By Heather Schlichting via themuse.com Article
“1. Be a Problem Solver
Leaders don’t just wait to be told what to do—they think strategically about what needs to be done, and then they do it. So, next time you’re faced with a challenge, don’t just tell your boss about the problem and wait for a solution. Instead, tell him or her how you’re going to fix it. … When you present the problem along with its possible solutions, your manager will recognize your initiative and dedication to the company’s success. And look at internal issues, too: If you think there are ways to do your job more efficiently, test those solutions and present them. You won’t only make your life easier—you’ll prove to your boss that you’re ready to improve the entire department’s operations.
2. Take on Small Management Opportunities
One of the best ways to show that you’re ready for a leadership role is to find small ways to manage people or projects. You’ll build your management skills, of course—but more importantly, you’ll start being viewed as a team leader. … You can prove your leadership skills through more casual means, too: Offer to help plan the company picnic or volunteer with co-workers at a community event.
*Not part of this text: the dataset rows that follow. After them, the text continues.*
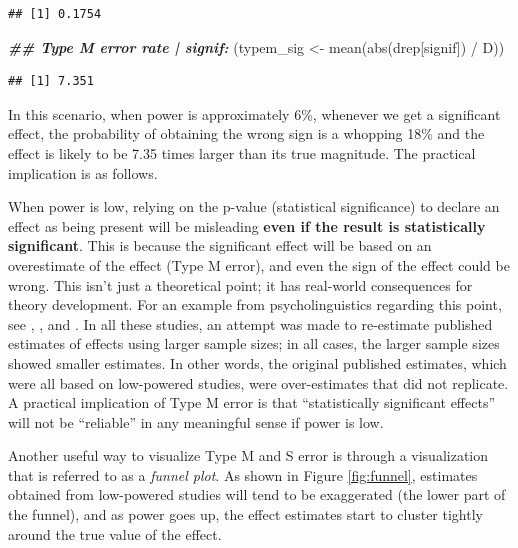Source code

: \documentclass[
  12pt,
]{krantz}
\newenvironment{Shaded}{\begin{snugshade}}{\end{snugshade}}
\newcommand{\DocumentationTok}[1]{\textcolor[rgb]{0.56,0.35,0.01}{\textbf{\textit{#1}}}}
\newcommand{\FunctionTok}[1]{\textcolor[rgb]{0.00,0.00,0.00}{#1}}
\newcommand{\NormalTok}[1]{#1}
\newcommand{\OtherTok}[1]{\textcolor[rgb]{0.56,0.35,0.01}{#1}}
\newcommand{\SpecialCharTok}[1]{\textcolor[rgb]{0.00,0.00,0.00}{#1}}
\theoremstyle{definition}
\theoremstyle{definition}
\theoremstyle{definition}
\theoremstyle{definition}
\theoremstyle{remark}
\begin{document}
\begin{verbatim}
## [1] 0.1754
\end{verbatim}

\begin{Shaded}
\begin{Highlighting}[]
\DocumentationTok{\#\# Type M error rate | signif:}
\NormalTok{(typem\_sig }\OtherTok{\textless{}{-}} \FunctionTok{mean}\NormalTok{(}\FunctionTok{abs}\NormalTok{(drep[signif]) }\SpecialCharTok{/}\NormalTok{ D))}
\end{Highlighting}
\end{Shaded}

\begin{verbatim}
## [1] 7.351
\end{verbatim}

In this scenario, when power is approximately 6\%, whenever we get a significant effect, the probability of obtaining the wrong sign is a whopping 18\% and the effect is likely to be 7.35 times larger than its true magnitude. The practical implication is as follows.

When power is low, relying on the p-value (statistical significance) to declare an effect as being present will be misleading \textbf{even if the result is statistically significant}. This is because the significant effect will be based on an overestimate of the effect (Type M error), and even the sign of the effect could be wrong. This isn't just a theoretical point; it has real-world consequences for theory development. For an example from psycholinguistics regarding this point, see \citet{VasishthMertzenJaegerGelman2018}, \citet{JaegerMertzenVanDykeVasishth2019}, and \citet{MertzenEtAl2021}. In all these studies, an attempt was made to re-estimate published estimates of effects using larger sample sizes; in all cases, the larger sample sizes showed smaller estimates. In other words, the original published estimates, which were all based on low-powered studies, were over-estimates that did not replicate. A practical implication of Type M error is that ``statistically significant effects'' will not be ``reliable'' in any meaningful sense if power is low.

Another useful way to visualize Type M and S error is through a visualization that is referred to as a \emph{funnel plot}. As shown in Figure \ref{fig:funnel}, estimates obtained from low-powered studies will tend to be exaggerated (the lower part of the funnel), and as power goes up, the effect estimates start to cluster tightly around the true value of the effect.
\end{document}
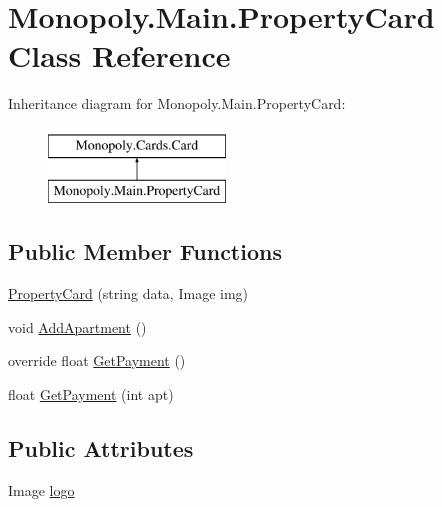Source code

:\hypertarget{class_monopoly_1_1_main_1_1_property_card}{}\section{Monopoly.\+Main.\+Property\+Card Class Reference}
\label{class_monopoly_1_1_main_1_1_property_card}
Inheritance diagram for Monopoly.\+Main.\+Property\+Card\+:\begin{figure}[H]
\begin{center}
\leavevmode
\includegraphics[height=2.000000cm]{class_monopoly_1_1_main_1_1_property_card}
\end{center}
\end{figure}
\subsection*{Public Member Functions}
\begin{DoxyCompactItemize}
\item 
\mbox{\hyperlink{class_monopoly_1_1_main_1_1_property_card_a987490ea399f0eccc5a60653f1fe4a37}{Property\+Card}} (string data, Image img)
\item 
void \mbox{\hyperlink{class_monopoly_1_1_main_1_1_property_card_aaf967fdfb24b005ee47a44ac190fef82}{Add\+Apartment}} ()
\item 
override float \mbox{\hyperlink{class_monopoly_1_1_main_1_1_property_card_a372062ee95b60c03637cdd08667d74ba}{Get\+Payment}} ()
\item 
float \mbox{\hyperlink{class_monopoly_1_1_main_1_1_property_card_aaf5c68d69fe535ec61c0dd71a23fc5c7}{Get\+Payment}} (int apt)
\end{DoxyCompactItemize}
\subsection*{Public Attributes}
\begin{DoxyCompactItemize}
\item 
Image \mbox{\hyperlink{class_monopoly_1_1_cards_1_1_card_a84da6fc446a55518f9bdf8fa7eef9057}{logo}}
\end{DoxyCompactItemize}
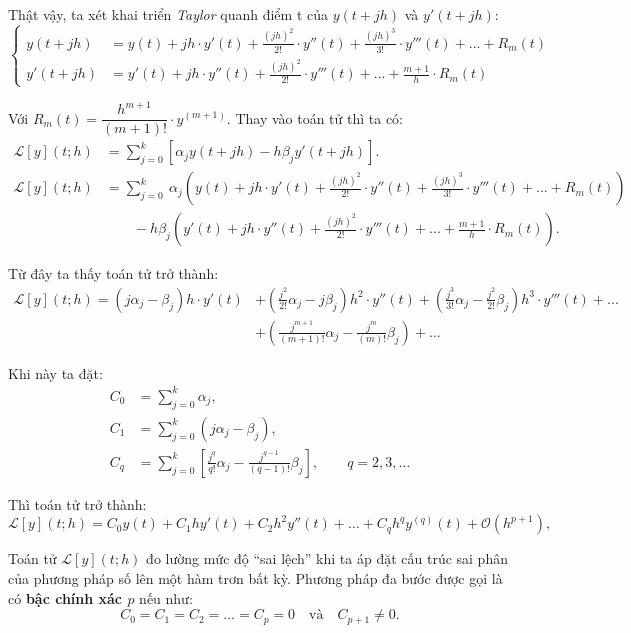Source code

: Thật vậy, ta xét khai triển \textit{Taylor} quanh điểm t của $y(t+jh)$ và $y'(t+jh):$
\[
\left\{
\begin{aligned}
    y(t+jh) &= y(t) + jh\cdot y'(t) + \frac{(jh)^2}{2!} \cdot y''(t) + \frac{(jh)^3}{3!} \cdot y'''(t)+...+R_m(t)\\
    y'(t+jh)&= y'(t) + jh \cdot y''(t) + \frac{(jh)^2}{2!} \cdot y'''(t) +...+\frac{m+1}{h} \cdot R_m(t) 
\end{aligned}
\right.
\]

Với $R_m(t) = \dfrac{h^{m+1}}{(m+1)!}\cdot y^{(m+1)}$. Thay vào toán tử thì ta có:
\[
\begin{aligned}
    \mathcal{L}[y](t; h) &= \sum_{j=0}^{k} \left[ \alpha_j y(t + jh) - h \beta_j y'(t + jh) \right]. \\
    \mathcal{L}[y](t; h) &= \sum_{j=0}^{k} \ \alpha_j \left(y(t) + jh\cdot y'(t) + \frac{(jh)^2}{2!} \cdot y''(t) + \frac{(jh)^3}{3!} \cdot y'''(t)+...+R_m(t)\right) \\
    &   \qquad  - h \beta_j \left(y'(t) + jh \cdot y''(t) + \frac{(jh)^2}{2!} \cdot y'''(t) +...+\frac{m+1}{h} \cdot R_m(t)\right) .
\end{aligned}
\]

Từ đây ta thấy toán tử trở thành:
\[
\begin{aligned}
    \mathcal{L}[y](t; h) =  \left(j\alpha_j-\beta_j\right)h\cdot y'(t) &+  \left(\frac{j^2}{2!}\alpha_j - j\beta_j\right)h^2\cdot y''(t) + \left(\frac{j^3}{3!}\alpha_j-\frac{j^2}{2!}\beta_j\right)h^3\cdot y'''(t)+...\\
    &+\left(\frac{j^{m+1}}{(m+1)!}\alpha_j -\frac{j^{m}}{(m)!}\beta_j\right)+...
\end{aligned}
\]

Khi này ta đặt:
\begin{align*}
    C_0 &= \sum_{j=0}^{k} \alpha_j, \\
    C_1 &= \sum_{j=0}^{k} \left( j\alpha_j - \beta_j \right), \\
    C_q &= \sum_{j=0}^{k} \left[ \frac{j^q}{q!} \alpha_j - \frac{j^{q-1}}{(q-1)!} \beta_j \right], \qquad q = 2, 3, \dots
\end{align*}

Thì toán tử trở thành:
\[
    \mathcal{L}[y](t; h) = C_0 y(t) + C_1 h y'(t) + C_2 h^2 y''(t) + \dots + C_q h^q y^{(q)}(t) + \mathcal{O}(h^{p+1}), 
\]

Toán tử $\mathcal{L}[y](t; h)$ đo lường mức độ ``sai lệch'' khi ta áp đặt cấu trúc sai phân của phương pháp số lên một hàm trơn bất kỳ. Phương pháp đa bước được gọi là có \textbf{bậc chính xác $p$} nếu như:
\[
   C_0 = C_1 = C_2 = \dots = C_p = 0 \quad \text{và} \quad C_{p+1} \neq 0.
\]


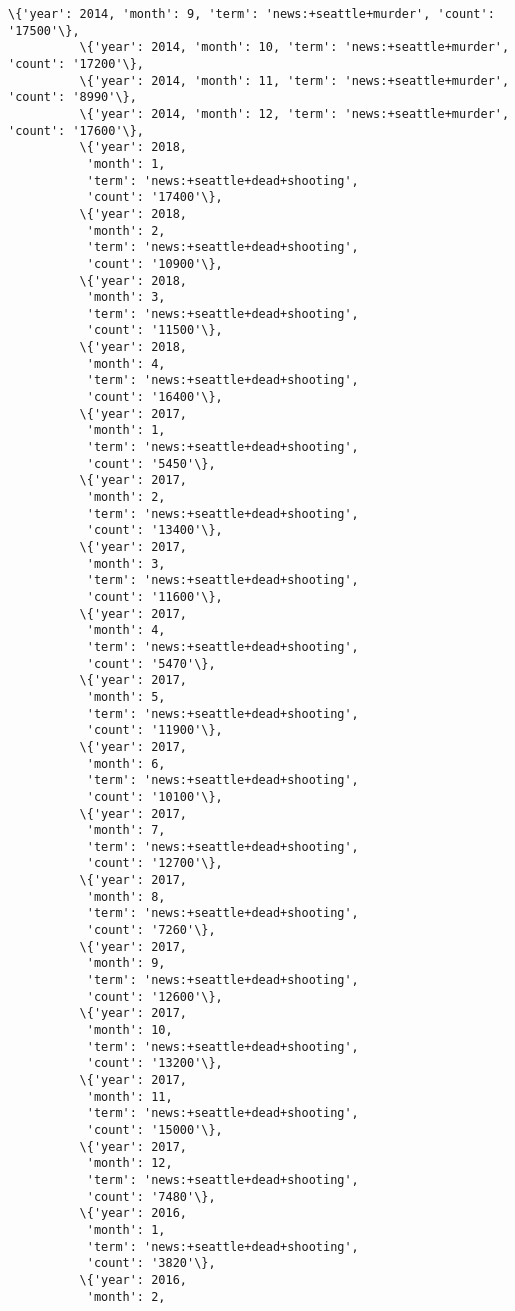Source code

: \documentclass[11pt]{article}
\begin{document}
\begin{Verbatim}[commandchars=\\\{\}]
          \{'year': 2014, 'month': 9, 'term': 'news:+seattle+murder', 'count': '17500'\},
          \{'year': 2014, 'month': 10, 'term': 'news:+seattle+murder', 'count': '17200'\},
          \{'year': 2014, 'month': 11, 'term': 'news:+seattle+murder', 'count': '8990'\},
          \{'year': 2014, 'month': 12, 'term': 'news:+seattle+murder', 'count': '17600'\},
          \{'year': 2018,
           'month': 1,
           'term': 'news:+seattle+dead+shooting',
           'count': '17400'\},
          \{'year': 2018,
           'month': 2,
           'term': 'news:+seattle+dead+shooting',
           'count': '10900'\},
          \{'year': 2018,
           'month': 3,
           'term': 'news:+seattle+dead+shooting',
           'count': '11500'\},
          \{'year': 2018,
           'month': 4,
           'term': 'news:+seattle+dead+shooting',
           'count': '16400'\},
          \{'year': 2017,
           'month': 1,
           'term': 'news:+seattle+dead+shooting',
           'count': '5450'\},
          \{'year': 2017,
           'month': 2,
           'term': 'news:+seattle+dead+shooting',
           'count': '13400'\},
          \{'year': 2017,
           'month': 3,
           'term': 'news:+seattle+dead+shooting',
           'count': '11600'\},
          \{'year': 2017,
           'month': 4,
           'term': 'news:+seattle+dead+shooting',
           'count': '5470'\},
          \{'year': 2017,
           'month': 5,
           'term': 'news:+seattle+dead+shooting',
           'count': '11900'\},
          \{'year': 2017,
           'month': 6,
           'term': 'news:+seattle+dead+shooting',
           'count': '10100'\},
          \{'year': 2017,
           'month': 7,
           'term': 'news:+seattle+dead+shooting',
           'count': '12700'\},
          \{'year': 2017,
           'month': 8,
           'term': 'news:+seattle+dead+shooting',
           'count': '7260'\},
          \{'year': 2017,
           'month': 9,
           'term': 'news:+seattle+dead+shooting',
           'count': '12600'\},
          \{'year': 2017,
           'month': 10,
           'term': 'news:+seattle+dead+shooting',
           'count': '13200'\},
          \{'year': 2017,
           'month': 11,
           'term': 'news:+seattle+dead+shooting',
           'count': '15000'\},
          \{'year': 2017,
           'month': 12,
           'term': 'news:+seattle+dead+shooting',
           'count': '7480'\},
          \{'year': 2016,
           'month': 1,
           'term': 'news:+seattle+dead+shooting',
           'count': '3820'\},
          \{'year': 2016,
           'month': 2,

\end{Verbatim}
\end{document}
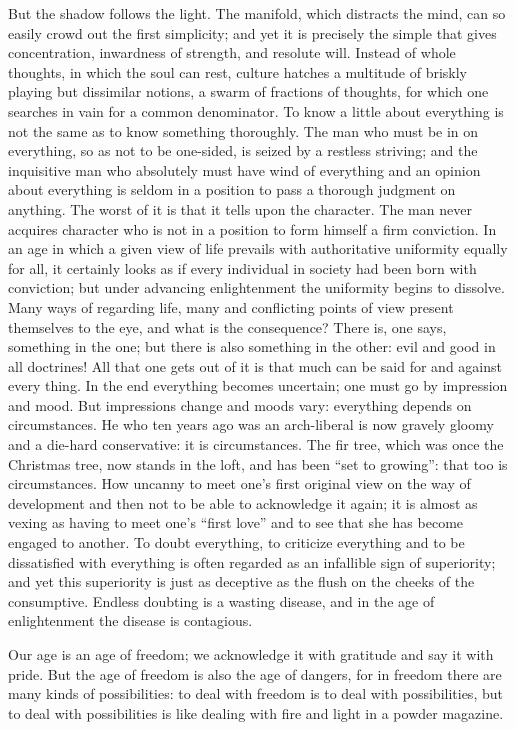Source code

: \documentclass[12pt,a4paper,openany]{book}
\newcommand{\opage}[1]{\marginnote{\footnotesize\textit{[#1]}}}
\begin{document}
But the shadow follows the light. The manifold,
which distracts the mind, can so easily crowd out the first
simplicity; and yet it is precisely the simple that
gives concentration, inwardness of strength, and resolute will.
Instead of whole thoughts, in which the soul can rest, culture
hatches a multitude of briskly playing but
dissimilar notions, a swarm of fractions of thoughts,
for which one searches in vain for a common denominator. To
know a little about everything is not the same as to know
something thoroughly. The man who must be in on everything, so as
not to be one-sided, is seized by a restless striving; and the
inquisitive man who absolutely must have wind of everything and an
opinion about everything is seldom in a position to pass a
thorough judgment on anything. The worst of it is that it tells
upon the character. The man never acquires
character who is not in a position to form himself a
firm conviction. In an age in which a given
view of life prevails with authoritative uniformity equally
for all, it certainly looks as if every
individual in society had been born with conviction; but
under advancing enlightenment the uniformity begins
to dissolve. Many ways of regarding life,
many and conflicting points of view present themselves to the eye,
and what is the consequence? There is, one says, something in
the one; but there is also something in the other: evil
and good in all doctrines! All that one gets out of it
is that much can be said for and against every thing.
In the end everything becomes uncertain; one must go by impression
and mood. But impressions change and 
\setcounter{footnote}{0}%
\opage{56}moods vary: everything depends on circumstances.
He who ten years ago was an arch-liberal is now gravely
gloomy and a die-hard conservative: it is circumstances.
The fir tree, which was once the Christmas tree, now stands in the loft,
and has been ``set to growing'': that too is circumstances.
How uncanny to meet one's first original view
on the way of development and then not to be able to
acknowledge it again; it is almost as
vexing as having to meet one's ``first love''
and to see that she has become engaged to another. To
doubt everything, to criticize everything and to be dissatisfied with
everything is often regarded as an infallible sign of
superiority; and yet this superiority is just as
deceptive as the flush on the cheeks of the consumptive.
Endless doubting is a wasting disease, and in the age of enlightenment
the disease is contagious.

Our age is an age of freedom; we acknowledge it
with gratitude and say it with pride. But
the age of freedom is also the age of dangers, for in freedom
there are many kinds of possibilities: to deal with freedom
is to deal with possibilities, but to deal
with possibilities is like dealing with fire and light in
a powder magazine.
\end{document}
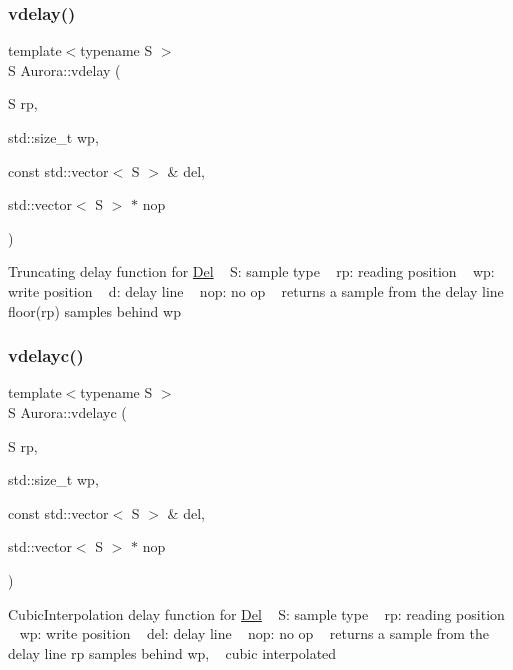 \subsubsection{\texorpdfstring{vdelay()}{vdelay()}}
{\footnotesize\ttfamily template$<$typename S $>$ \\
S Aurora\+::vdelay (\begin{DoxyParamCaption}\item[{S}]{rp,  }\item[{std\+::size\+\_\+t}]{wp,  }\item[{const std\+::vector$<$ S $>$ \&}]{del,  }\item[{std\+::vector$<$ S $>$ $\ast$}]{nop }\end{DoxyParamCaption})\hspace{0.3cm}{\ttfamily [inline]}}

Truncating delay function for \hyperlink{class_aurora_1_1_del}{Del} ~\newline
S\+: sample type ~\newline
rp\+: reading position ~\newline
wp\+: write position ~\newline
d\+: delay line ~\newline
nop\+: no op ~\newline
returns a sample from the delay line floor(rp) samples behind wp \mbox{\label{namespace_aurora_ae0b6df856278006b4fed4641f8ffe051}} 
\subsubsection{\texorpdfstring{vdelayc()}{vdelayc()}}
{\footnotesize\ttfamily template$<$typename S $>$ \\
S Aurora\+::vdelayc (\begin{DoxyParamCaption}\item[{S}]{rp,  }\item[{std\+::size\+\_\+t}]{wp,  }\item[{const std\+::vector$<$ S $>$ \&}]{del,  }\item[{std\+::vector$<$ S $>$ $\ast$}]{nop }\end{DoxyParamCaption})\hspace{0.3cm}{\ttfamily [inline]}}

Cubic\+Interpolation delay function for \hyperlink{class_aurora_1_1_del}{Del} ~\newline
S\+: sample type ~\newline
rp\+: reading position ~\newline
wp\+: write position ~\newline
del\+: delay line ~\newline
nop\+: no op ~\newline
returns a sample from the delay line rp samples behind wp, ~\newline
cubic interpolated \mbox{\label{namespace_aurora_a6882049233d07537b7f0bdff7d703306}} 
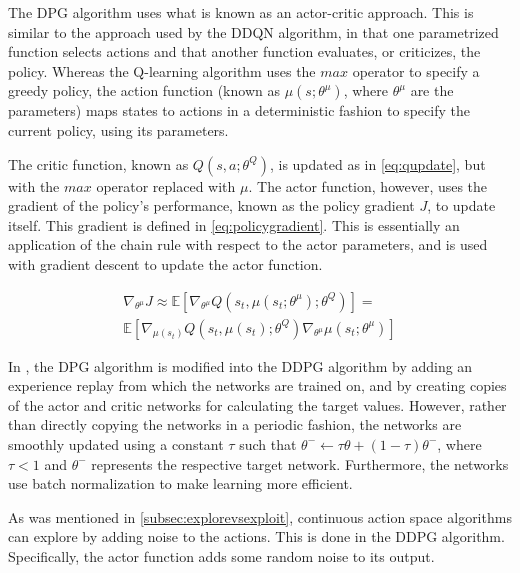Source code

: \documentclass{kththesis}
\begin{document}
The DPG algorithm uses what is known as an actor-critic approach. This is similar to the approach used by the DDQN algorithm, in that one parametrized function selects actions and that another function evaluates, or criticizes, the policy. Whereas the Q-learning algorithm uses the $max$ operator to specify a greedy policy, the action function (known as $\mu(s;\theta^\mu)$, where $\theta^\mu$ are the parameters) maps states to actions in a deterministic fashion to specify the current policy, using its parameters. 

The critic function, known as $Q(s, a; \theta^Q)$, is updated as in \autoref{eq:qupdate}, but with the $max$ operator replaced with $\mu$. The actor function, however, uses the gradient of the policy's performance, known as the policy gradient $J$, to update itself. This gradient is defined in \autoref{eq:policygradient}. This is essentially an application of the chain rule with respect to the actor parameters, and is used with gradient descent to update the actor function. \parencite{lillicrap2015continuous}

\begin{equation}
\label{eq:policygradient}
\begin{split}
\nabla_{\theta^\mu}J \approx \mathbb{E}[\nabla_{\theta^\mu}Q(s_t, \mu(s_t;\theta^\mu); \theta^Q)] = \\ \mathbb{E}[\nabla_{\mu(s_t)}Q(s_t, \mu(s_t); \theta^Q)\nabla_{\theta^\mu}\mu(s_t; \theta^\mu)]
\end{split}
\end{equation}

In \textcite{lillicrap2015continuous}, the DPG algorithm is modified into the DDPG algorithm by adding an experience replay from which the networks are trained on, and by creating copies of the actor and critic networks for calculating the target values. However, rather than directly copying the networks in a periodic fashion, the networks are smoothly updated using a constant $\tau$ such that $\theta^- \leftarrow \tau\theta + (1-\tau)\theta^-$, where $\tau < 1$ and $\theta^-$ represents the respective target network. Furthermore, the networks use batch normalization to make learning more efficient. 

As was mentioned in \autoref{subsec:explorevsexploit}, continuous action space algorithms can explore by adding noise to the actions. This is done in the DDPG algorithm. Specifically, the actor function adds some random noise to its output. \parencite{lillicrap2015continuous}
\end{document}
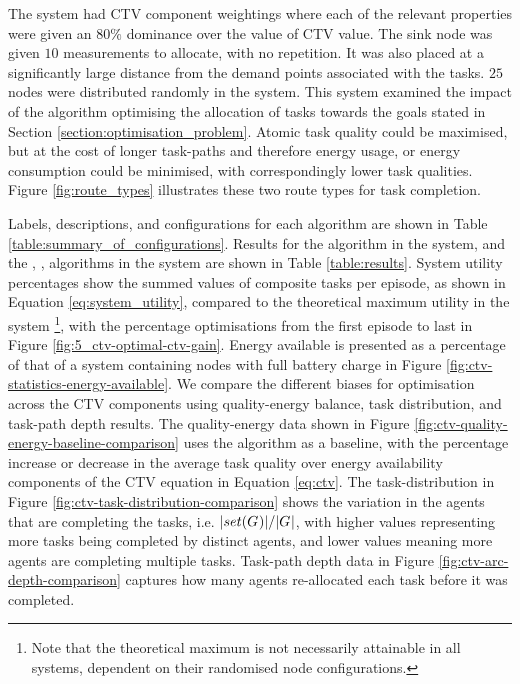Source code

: 
The \simulationExtended{}{} system had CTV component weightings where each of the relevant properties were given an $80\%$ dominance over the value of CTV value. The sink node was given $10$ measurements to allocate, with no repetition. It was also placed at a significantly large distance from the demand points associated with the tasks. $25$ nodes were distributed randomly in the system. This system examined the impact of the algorithm optimising the allocation of tasks towards the goals stated in Section \ref{section:optimisation_problem}. Atomic task quality could be maximised, but at the cost of longer task-paths and therefore energy usage, or energy consumption could be minimised, with correspondingly lower task qualities. Figure \ref{fig:route_types} illustrates these two route types for task completion.

Labels, descriptions, and configurations for each algorithm are shown in Table \ref{table:summary_of_configurations}. Results for the \algorithmBalanced{}{} algorithm in the \simulationSimple{}{} system, and the \algorithmEnergy{}{}, \algorithmQuality{}{}, \algorithmDistribution{}{} algorithms in the \simulationExtended{}{} system are shown in Table \ref{table:results}. System utility percentages show the summed values of composite tasks per episode, as shown in Equation \ref{eq:system_utility}, compared to the theoretical maximum utility in the system \footnote{Note that the theoretical maximum is not necessarily attainable in all systems, dependent on their randomised node configurations.}, with the percentage optimisations from the first episode to last in Figure \ref{fig:5_ctv-optimal-ctv-gain}. Energy available is presented as a percentage of that of a system containing nodes with full battery charge in Figure \ref{fig:ctv-statistics-energy-available}. We compare the different biases for optimisation across the CTV components using quality-energy balance, task distribution, and task-path depth results. The quality-energy data shown in Figure \ref{fig:ctv-quality-energy-baseline-comparison} uses the \algorithmEnergy{}{} algorithm as a baseline, with the percentage increase or decrease in the average task quality over energy availability components of the CTV equation in Equation \ref{eq:ctv}. The task-distribution in Figure \ref{fig:ctv-task-distribution-comparison} shows the variation in the agents that are completing the tasks, i.e. $\lvert set(G_{}^{}) \rvert{}/\lvert G_{}^{} \rvert{}$, with higher values representing more tasks being completed by distinct agents, and lower values meaning more agents are completing multiple tasks. Task-path depth data in Figure \ref{fig:ctv-arc-depth-comparison} captures how many agents re-allocated each task before it was completed.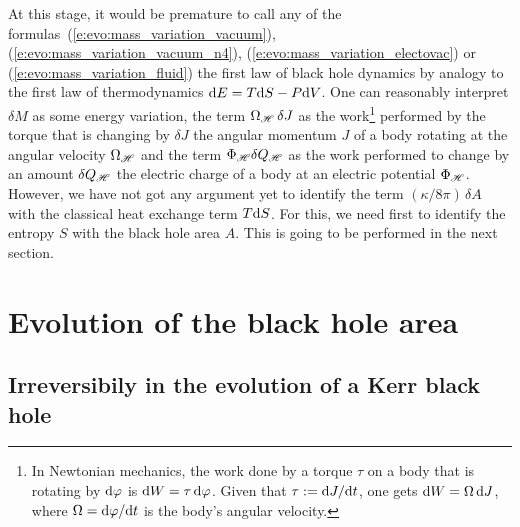 At this stage, it would be premature to call any of the formulas~(\ref{e:evo:mass_variation_vacuum}),
(\ref{e:evo:mass_variation_vacuum_n4}), (\ref{e:evo:mass_variation_electovac})
or (\ref{e:evo:mass_variation_fluid})
the first law of black hole dynamics by analogy to the first law of thermodynamics
$\mathrm{d} E = T \mathrm{d} S - P \mathrm{d} V$. One can reasonably interpret $\delta M$
as some energy variation, the term
$\Omega_{\mathscr{H}} \, \delta J$ as the work\footnote{In Newtonian mechanics, the
work done by a torque $\tau$ on a body that is rotating by $\mathrm{d}\varphi$
is $\mathrm{d} W = \tau \, \mathrm{d}\varphi$. Given that $\tau := \mathrm{d} J/\mathrm{d} t$, one gets $\mathrm{d} W = \Omega \, \mathrm{d} J$, where
$\Omega = \mathrm{d}\varphi/\mathrm{d} t$ is the body's angular velocity.} performed by the torque
that is changing by $\delta J$ the angular momentum $J$ of a body rotating
at the angular velocity $\Omega_{\mathscr{H}}$ and the term $\Phi_{\mathscr{H}} \delta Q_{\mathscr{H}}$
as the work performed to change by an amount $\delta Q_{\mathscr{H}}$ the electric charge
of a body at an electric potential $\Phi_{\mathscr{H}}$.
However, we have not got any argument yet
to identify the term $(\kappa/8\pi) \, \delta A$ with the classical heat exchange term $T\mathrm{d} S$.
For this, we need first to identify the entropy $S$ with the black hole area $A$.
This is going to be performed in the next section.



\section{Evolution of the black hole area}

\subsection{Irreversibily in the evolution of a Kerr black hole} \label{s:evo:irreversible_mass}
As you take on more responsibility (and follow through with successful results), you’ll prove that you’re committed to your team and will do what it takes to get things done.
3. Understand the Whole Company—Not Just Your Role
To be an effective manager, you’ll need a 360-degree view of the company. With the right information, you’ll be better equipped to make informed decisions and develop the right strategies to push your department forward. So, spend some time learning as much as you can about your business as a whole. … Act as if you’re an outsider researching the company for an interview and (if you’re not 100% familiar with them already) read up on the business’ current vision and goals. Then, move on to the most recent annual report and press releases to delve into company operations, strategies, and challenges. And don’t forget to research your competitors, too, to see exactly where you rank in your industry. …
4. Be Professional
Finally, as you’re thinking about how to get to the next level, remember to make sure that you’re exemplary in what you do now. Would you want a manager who misses deadlines, forgets to answer emails, and gossips about other employees? Of course not—and even though you’re not a supervisor yet, you shouldn’t be displaying those behaviors, either.
Instead, demonstrate a good work ethic by being on time and courteous to other co-workers. Avoid office gossip, aim to have the reputation of someone who everyone can trust, and approach your everyday tasks with a positive attitude.”